===== Material for this exercise
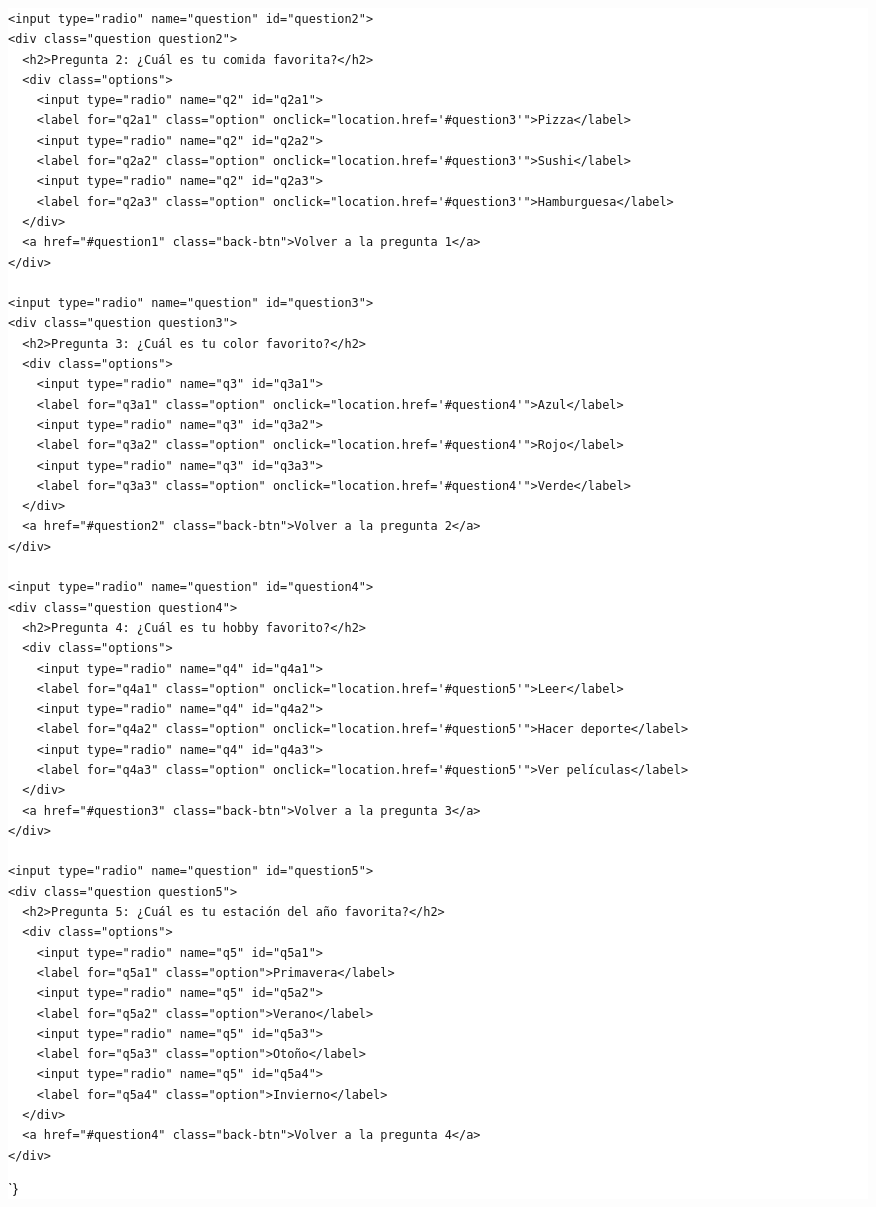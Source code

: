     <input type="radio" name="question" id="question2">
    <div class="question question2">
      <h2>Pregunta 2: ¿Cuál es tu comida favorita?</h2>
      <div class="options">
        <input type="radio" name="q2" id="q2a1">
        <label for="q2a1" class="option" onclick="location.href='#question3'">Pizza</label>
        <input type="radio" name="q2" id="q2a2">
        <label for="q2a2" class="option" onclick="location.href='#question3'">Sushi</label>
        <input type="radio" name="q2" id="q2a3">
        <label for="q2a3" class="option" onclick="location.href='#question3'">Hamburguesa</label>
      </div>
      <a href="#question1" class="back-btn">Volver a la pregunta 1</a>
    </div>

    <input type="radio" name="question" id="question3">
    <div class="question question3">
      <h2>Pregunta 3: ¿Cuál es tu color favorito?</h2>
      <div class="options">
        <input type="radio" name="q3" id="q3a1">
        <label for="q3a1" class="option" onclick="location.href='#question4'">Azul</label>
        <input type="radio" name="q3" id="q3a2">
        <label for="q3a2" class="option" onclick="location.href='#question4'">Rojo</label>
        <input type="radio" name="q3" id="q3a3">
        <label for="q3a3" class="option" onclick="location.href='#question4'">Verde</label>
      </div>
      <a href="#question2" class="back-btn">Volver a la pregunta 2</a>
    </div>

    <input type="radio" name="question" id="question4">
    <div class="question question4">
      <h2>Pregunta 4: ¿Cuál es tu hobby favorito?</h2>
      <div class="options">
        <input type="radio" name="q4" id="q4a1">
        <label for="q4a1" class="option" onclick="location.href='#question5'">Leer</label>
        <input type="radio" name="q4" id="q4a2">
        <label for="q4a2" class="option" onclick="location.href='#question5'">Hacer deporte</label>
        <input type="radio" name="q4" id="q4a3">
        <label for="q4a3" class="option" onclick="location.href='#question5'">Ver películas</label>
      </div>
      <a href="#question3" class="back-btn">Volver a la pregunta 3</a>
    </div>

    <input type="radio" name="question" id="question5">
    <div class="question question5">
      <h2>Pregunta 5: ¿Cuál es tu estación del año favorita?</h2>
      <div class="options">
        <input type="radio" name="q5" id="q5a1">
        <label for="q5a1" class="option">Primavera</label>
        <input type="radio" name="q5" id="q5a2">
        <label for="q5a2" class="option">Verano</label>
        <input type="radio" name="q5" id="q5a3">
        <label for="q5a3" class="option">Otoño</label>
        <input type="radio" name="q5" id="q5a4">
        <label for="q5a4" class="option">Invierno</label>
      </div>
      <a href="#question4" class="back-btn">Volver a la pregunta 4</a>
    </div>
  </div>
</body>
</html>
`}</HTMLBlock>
==========
===== Material for this exercise
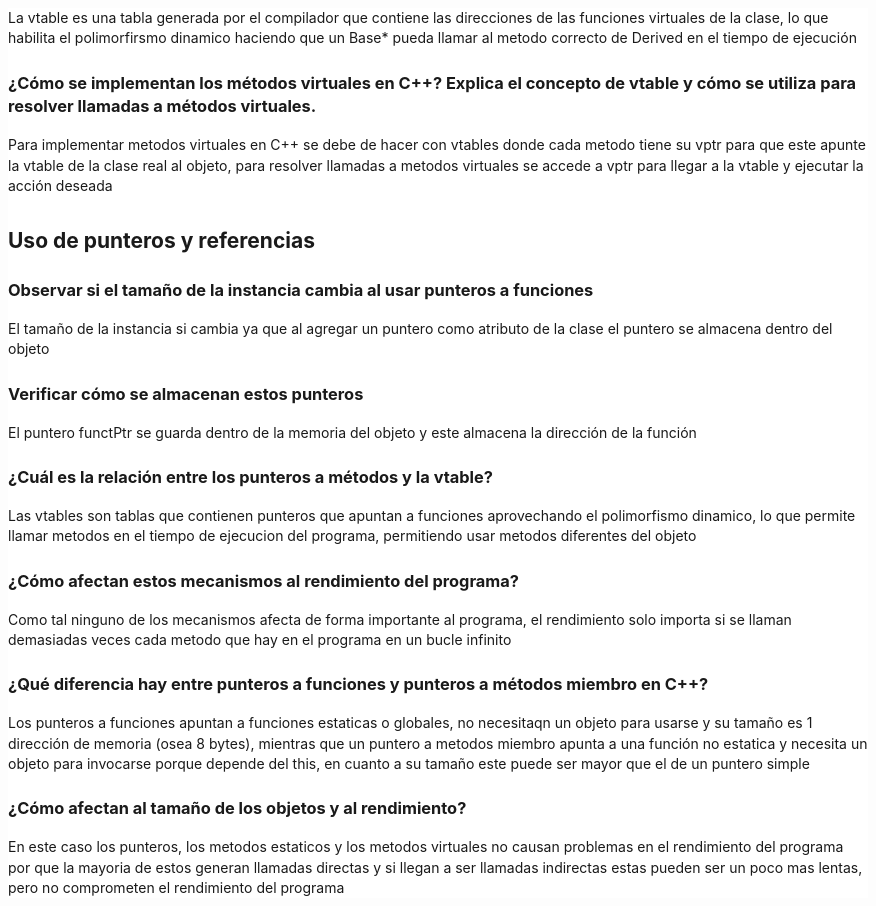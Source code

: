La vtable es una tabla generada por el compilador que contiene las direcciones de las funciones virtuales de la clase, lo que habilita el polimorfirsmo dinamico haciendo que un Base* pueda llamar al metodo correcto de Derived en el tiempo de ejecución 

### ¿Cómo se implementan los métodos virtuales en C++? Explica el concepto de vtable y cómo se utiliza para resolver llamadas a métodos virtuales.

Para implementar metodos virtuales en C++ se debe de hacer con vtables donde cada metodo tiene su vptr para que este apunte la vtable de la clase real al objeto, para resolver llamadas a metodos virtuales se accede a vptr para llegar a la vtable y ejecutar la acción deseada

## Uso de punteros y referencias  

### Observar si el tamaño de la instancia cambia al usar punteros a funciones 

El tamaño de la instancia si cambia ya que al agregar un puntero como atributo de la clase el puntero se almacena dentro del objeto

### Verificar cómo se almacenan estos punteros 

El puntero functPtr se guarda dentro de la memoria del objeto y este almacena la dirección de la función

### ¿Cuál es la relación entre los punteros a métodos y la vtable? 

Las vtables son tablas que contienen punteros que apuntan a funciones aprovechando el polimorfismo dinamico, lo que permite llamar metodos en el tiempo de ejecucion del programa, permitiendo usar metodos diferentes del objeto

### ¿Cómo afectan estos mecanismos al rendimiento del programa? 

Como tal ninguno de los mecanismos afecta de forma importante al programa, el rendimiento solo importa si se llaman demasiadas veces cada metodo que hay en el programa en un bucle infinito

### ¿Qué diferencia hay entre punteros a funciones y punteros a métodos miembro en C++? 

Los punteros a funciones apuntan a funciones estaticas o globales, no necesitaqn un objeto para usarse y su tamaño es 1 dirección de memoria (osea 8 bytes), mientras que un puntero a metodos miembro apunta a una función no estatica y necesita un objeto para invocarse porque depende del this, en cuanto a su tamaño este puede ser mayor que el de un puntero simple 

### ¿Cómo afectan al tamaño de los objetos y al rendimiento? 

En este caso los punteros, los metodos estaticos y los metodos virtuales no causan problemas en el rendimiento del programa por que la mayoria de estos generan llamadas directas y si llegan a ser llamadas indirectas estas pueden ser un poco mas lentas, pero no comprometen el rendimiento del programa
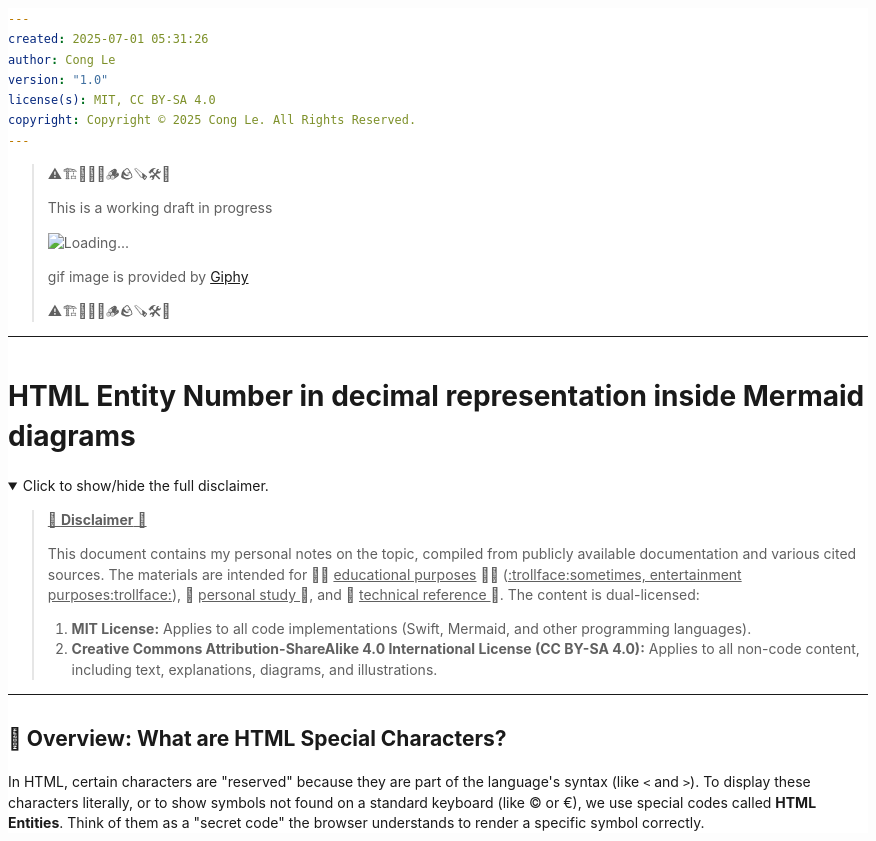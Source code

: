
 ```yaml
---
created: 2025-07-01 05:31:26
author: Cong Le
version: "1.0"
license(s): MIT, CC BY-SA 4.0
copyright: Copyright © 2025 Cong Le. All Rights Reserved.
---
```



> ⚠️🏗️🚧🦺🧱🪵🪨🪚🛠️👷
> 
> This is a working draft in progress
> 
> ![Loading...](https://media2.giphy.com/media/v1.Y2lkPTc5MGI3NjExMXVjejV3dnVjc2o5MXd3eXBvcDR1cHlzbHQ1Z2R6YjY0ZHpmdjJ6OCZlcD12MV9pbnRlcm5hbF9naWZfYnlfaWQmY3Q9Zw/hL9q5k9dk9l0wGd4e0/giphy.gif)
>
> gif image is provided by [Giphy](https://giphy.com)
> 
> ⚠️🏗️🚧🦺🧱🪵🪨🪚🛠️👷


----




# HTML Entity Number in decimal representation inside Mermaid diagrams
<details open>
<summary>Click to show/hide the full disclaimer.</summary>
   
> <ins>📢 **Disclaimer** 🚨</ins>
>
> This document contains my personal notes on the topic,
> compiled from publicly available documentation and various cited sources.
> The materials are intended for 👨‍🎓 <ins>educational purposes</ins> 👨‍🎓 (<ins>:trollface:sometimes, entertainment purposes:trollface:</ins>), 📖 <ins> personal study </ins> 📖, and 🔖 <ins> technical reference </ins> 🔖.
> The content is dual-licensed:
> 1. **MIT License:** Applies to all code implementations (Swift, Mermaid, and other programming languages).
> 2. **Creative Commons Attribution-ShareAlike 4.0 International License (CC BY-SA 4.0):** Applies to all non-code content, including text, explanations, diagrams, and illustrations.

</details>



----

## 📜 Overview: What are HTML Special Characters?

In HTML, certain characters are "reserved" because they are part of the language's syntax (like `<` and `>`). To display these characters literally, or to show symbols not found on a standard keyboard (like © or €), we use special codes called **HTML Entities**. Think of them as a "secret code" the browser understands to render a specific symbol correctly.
==========
===== Material for this exercise
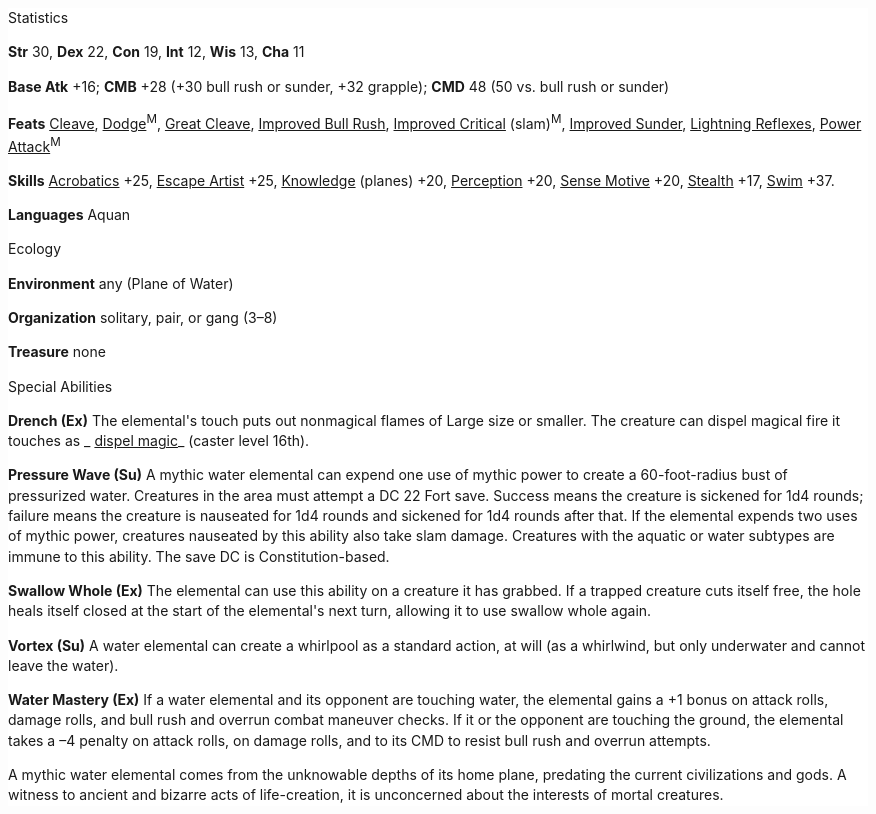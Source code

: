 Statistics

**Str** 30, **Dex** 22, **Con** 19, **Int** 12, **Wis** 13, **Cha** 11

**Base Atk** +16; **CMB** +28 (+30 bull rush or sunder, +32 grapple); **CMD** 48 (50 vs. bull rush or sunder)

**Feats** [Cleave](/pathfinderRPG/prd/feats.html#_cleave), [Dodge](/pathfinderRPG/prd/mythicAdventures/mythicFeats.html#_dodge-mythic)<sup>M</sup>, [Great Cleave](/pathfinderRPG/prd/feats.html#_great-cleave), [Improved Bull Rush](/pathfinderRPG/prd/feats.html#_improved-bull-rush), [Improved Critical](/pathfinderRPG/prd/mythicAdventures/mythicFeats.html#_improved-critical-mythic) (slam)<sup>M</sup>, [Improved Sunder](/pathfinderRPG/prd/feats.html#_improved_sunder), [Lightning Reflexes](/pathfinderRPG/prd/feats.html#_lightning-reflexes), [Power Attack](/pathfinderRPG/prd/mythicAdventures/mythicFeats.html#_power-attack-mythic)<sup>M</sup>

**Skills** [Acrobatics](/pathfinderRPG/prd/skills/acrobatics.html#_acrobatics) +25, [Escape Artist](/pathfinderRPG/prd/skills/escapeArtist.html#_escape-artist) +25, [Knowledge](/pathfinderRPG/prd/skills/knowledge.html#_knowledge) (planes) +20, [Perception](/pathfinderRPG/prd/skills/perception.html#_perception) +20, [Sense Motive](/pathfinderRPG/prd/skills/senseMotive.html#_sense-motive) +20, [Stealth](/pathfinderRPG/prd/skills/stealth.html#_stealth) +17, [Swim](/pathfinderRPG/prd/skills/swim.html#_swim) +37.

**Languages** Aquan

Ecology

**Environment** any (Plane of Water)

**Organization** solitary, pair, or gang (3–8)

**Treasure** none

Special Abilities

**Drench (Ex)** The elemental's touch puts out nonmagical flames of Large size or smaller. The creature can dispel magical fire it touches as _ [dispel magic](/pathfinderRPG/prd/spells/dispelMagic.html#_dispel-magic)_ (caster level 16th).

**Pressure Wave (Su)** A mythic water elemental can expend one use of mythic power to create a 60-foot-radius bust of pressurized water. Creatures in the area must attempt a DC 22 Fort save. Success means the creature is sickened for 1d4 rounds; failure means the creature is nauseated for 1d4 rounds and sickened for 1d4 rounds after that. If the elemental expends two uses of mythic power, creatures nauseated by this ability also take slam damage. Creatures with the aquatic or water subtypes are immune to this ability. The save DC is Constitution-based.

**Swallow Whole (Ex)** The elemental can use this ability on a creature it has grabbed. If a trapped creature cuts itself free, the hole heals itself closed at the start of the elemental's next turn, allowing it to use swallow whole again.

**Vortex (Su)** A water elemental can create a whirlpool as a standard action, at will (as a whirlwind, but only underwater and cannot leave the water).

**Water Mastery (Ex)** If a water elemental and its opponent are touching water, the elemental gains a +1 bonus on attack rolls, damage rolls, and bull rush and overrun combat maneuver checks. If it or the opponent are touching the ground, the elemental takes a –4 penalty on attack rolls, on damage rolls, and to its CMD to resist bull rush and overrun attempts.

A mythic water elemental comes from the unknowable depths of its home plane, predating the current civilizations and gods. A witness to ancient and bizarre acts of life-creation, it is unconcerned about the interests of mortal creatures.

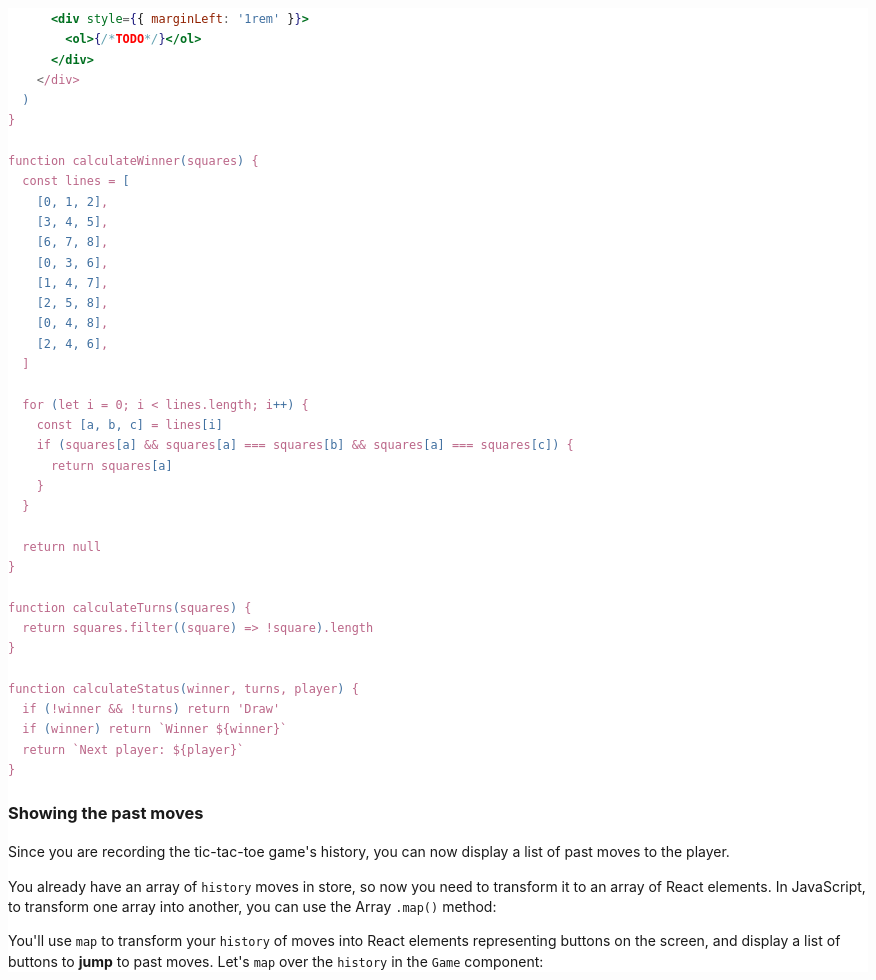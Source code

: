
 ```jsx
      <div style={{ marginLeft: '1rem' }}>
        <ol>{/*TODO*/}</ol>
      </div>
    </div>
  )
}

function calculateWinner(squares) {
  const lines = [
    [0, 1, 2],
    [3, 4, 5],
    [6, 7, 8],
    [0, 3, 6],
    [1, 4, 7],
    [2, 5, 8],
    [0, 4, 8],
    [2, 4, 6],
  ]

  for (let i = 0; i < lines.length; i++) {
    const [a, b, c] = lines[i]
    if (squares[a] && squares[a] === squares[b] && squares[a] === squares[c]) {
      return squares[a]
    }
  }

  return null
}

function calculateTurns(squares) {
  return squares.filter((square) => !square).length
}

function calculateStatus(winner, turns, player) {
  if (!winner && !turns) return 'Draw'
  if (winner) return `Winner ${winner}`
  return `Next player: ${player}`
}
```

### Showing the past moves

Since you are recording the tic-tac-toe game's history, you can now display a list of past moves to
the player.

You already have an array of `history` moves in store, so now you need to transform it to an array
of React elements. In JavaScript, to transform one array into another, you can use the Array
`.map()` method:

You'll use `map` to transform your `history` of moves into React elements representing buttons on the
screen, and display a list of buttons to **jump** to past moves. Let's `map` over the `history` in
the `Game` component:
==========
▸ Task instructions:
Go to the line above holding "### ¿Cómo afectan estos", then copy exactly each line down to and including the one holding "various cited sources.", leaving pictures out.

▸ Written answer:
### ¿Cómo afectan estos mecanismos al rendimiento del programa? 

Como tal ninguno de los mecanismos afecta de forma importante al programa, el rendimiento solo importa si se llaman demasiadas veces cada metodo que hay en el programa en un bucle infinito

### ¿Qué diferencia hay entre punteros a funciones y punteros a métodos miembro en C++? 

Los punteros a funciones apuntan a funciones estaticas o globales, no necesitaqn un objeto para usarse y su tamaño es 1 dirección de memoria (osea 8 bytes), mientras que un puntero a metodos miembro apunta a una función no estatica y necesita un objeto para invocarse porque depende del this, en cuanto a su tamaño este puede ser mayor que el de un puntero simple 

### ¿Cómo afectan al tamaño de los objetos y al rendimiento? 

En este caso los punteros, los metodos estaticos y los metodos virtuales no causan problemas en el rendimiento del programa por que la mayoria de estos generan llamadas directas y si llegan a ser llamadas indirectas estas pueden ser un poco mas lentas, pero no comprometen el rendimiento del programa
Source code

:
 ```yaml
---
created: 2025-07-01 05:31:26
author: Cong Le
version: "1.0"
license(s): MIT, CC BY-SA 4.0
copyright: Copyright © 2025 Cong Le. All Rights Reserved.
---
```



> ⚠️🏗️🚧🦺🧱🪵🪨🪚🛠️👷
> 
> This is a working draft in progress
> 
> ![Loading...](https://media2.giphy.com/media/v1.Y2lkPTc5MGI3NjExMXVjejV3dnVjc2o5MXd3eXBvcDR1cHlzbHQ1Z2R6YjY0ZHpmdjJ6OCZlcD12MV9pbnRlcm5hbF9naWZfYnlfaWQmY3Q9Zw/hL9q5k9dk9l0wGd4e0/giphy.gif)
>
> gif image is provided by [Giphy](https://giphy.com)
> 
> ⚠️🏗️🚧🦺🧱🪵🪨🪚🛠️👷


----




# HTML Entity Number in decimal representation inside Mermaid diagrams
<details open>
<summary>Click to show/hide the full disclaimer.</summary>
   
> <ins>📢 **Disclaimer** 🚨</ins>
>
> This document contains my personal notes on the topic,
> compiled from publicly available documentation and various cited sources.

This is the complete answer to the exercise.